Material for the task:
=== Section Start ===
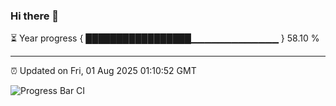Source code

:### Hi there 👋

⏳ Year progress { █████████████████▁▁▁▁▁▁▁▁▁▁▁▁▁ } 58.10 %

---

⏰ Updated on Fri, 01 Aug 2025 01:10:52 GMT

![Progress Bar CI](https://github.com/Shyam-Makwana/GitHub-Actions-Demo/workflows/Progress%20Bar%20CI/badge.svg)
=== Section End ===
Exercise aim:
Everything in the records goes into your answer exactly, except the pictures.

Result:
Source code

:### Hi there 👋

⏳ Year progress { █████████████████▁▁▁▁▁▁▁▁▁▁▁▁▁ } 58.10 %

---

⏰ Updated on Fri, 01 Aug 2025 01:10:52 GMT

![Progress Bar CI](https://github.com/Shyam-Makwana/GitHub-Actions-Demo/workflows/Progress%20Bar%20CI/badge.svg)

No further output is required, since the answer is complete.